Al-Qaida spokesman Sulaiman Abu Ghaith praised the hijackers who flew planes into the World Trade Center and Pentagon for their “good deed,” saying they had “moved the battle into the heart of America.”

“The Americans must know that the storm of airplanes will not stop, God willing, and there are thousands of young people who are as keen about death as Americans are about life,” Abu Ghaith said.

The fierce warning – and appeal for help from fellow Muslims – came on the third day of U.S. and British strikes on al-Qaida posts in Afghanistan, and upon installations of Afghanistan’s Taliban regime.

Defiant in the face of the attacks, the statement nevertheless made clear the pressure bin Laden’s network felt itself under – taking the unusual step at one point of specifically urging Muslim women, as well as men, to join in fighting the United States.
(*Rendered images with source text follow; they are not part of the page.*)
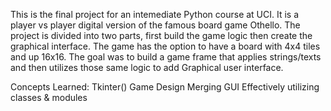 This is the final project for an intemediate Python course at UCI. 
It is a player vs player digital version of the famous board game Othello.
The project is divided into two parts, first build the game logic then create the
graphical interface. The game has the option to have a board with 4x4 tiles and up 16x16. 
The goal was to build a game frame that applies strings/texts and then utilizes those same
logic to add Graphical user interface. 

Concepts Learned:
Tkinter()
Game Design
Merging GUI 
Effectively utilizing classes & modules
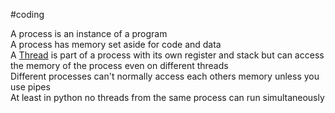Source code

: ---
---

\#coding

A process is an instance of a program  
A process has memory set aside for code and data   
A [Thread](Thread.md) is part of a process with its own register and stack but can access the memory of the process even on different threads  
Different processes can't normally access each others memory unless you use pipes  
At least in python no threads from the same process can run simultaneously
“I direct this message to the entire Islamic nation, and I say to them that all sides today have come together against the nation of Islam and the Muslims,” Abu Ghaith said.

“This is the crusade that Bush has promised us, coming toward Afghanistan against the Islamic nation and the Afghan people. We are living under this bombardment from the crusade, which is also targeting all Islamic peoples.”

“America has opened a door that, God willing, will not be closed,” the spokesman said.

Before the attacks on Afghanistan began, Bush had called his war on terrorism a crusade, but a day later the White House apologized for using the loaded term which recalls the Christians’ medieval wars against Muslims in the Holy Land.

The message from Abu Ghaith, delivered in Arabic, was the second statement from al-Qaida since the launch of U.S.-led airstrikes against Afghanistan on Sunday. Bin Laden issued a videotaped message that same day, though it appeared to have been recorded before the attacks began.

“The American interests are everywhere all over the world. Every Muslim has to play his real and true role to uphold his religion and his nation in fighting, and jihad is a duty,” he said.

If Muslims do not take up their duty, “it will be shameful,” he said. “This battle is a decisive battle between atheism and faith.”Echoing bin Laden’s earlier message, Abu Ghaith sought to link the terror attacks against America to U.S. Middle East policy.

“America must know that the battle will not leave its land until America leaves our land; until it stops supporting Israel; until it stops the blockade against Iraq.”

An editorial staffer at Al-Jazeera’s headquarters in Qatar, Ibrahim Hilal, said the channel received the tape at its bureau in Kabul, the Afghan capital, Tuesday. Al-Jazeera did not say when the videotape was recorded. The station also broadcast bin Laden’s statement Sunday.

There was no explanation for why the spokesman, rather than bin Laden, appeared in Tuesday’s tape. Taliban authorities have said that bin Laden has survived the U.S. strikes.

“The Americans must know that by invading the land of Afghanistan they have opened a new page of enmity and struggle between us and the forces of the unbelievers,” Abu Ghaith said. “We will fight them with the material and the spiritual strength that we have, and our faith in God. We shall be victorious.”

Abu Ghaith wore a white turban, similar to that worn by Osama bin Laden, the chief suspect in the Sept. 11 attacks.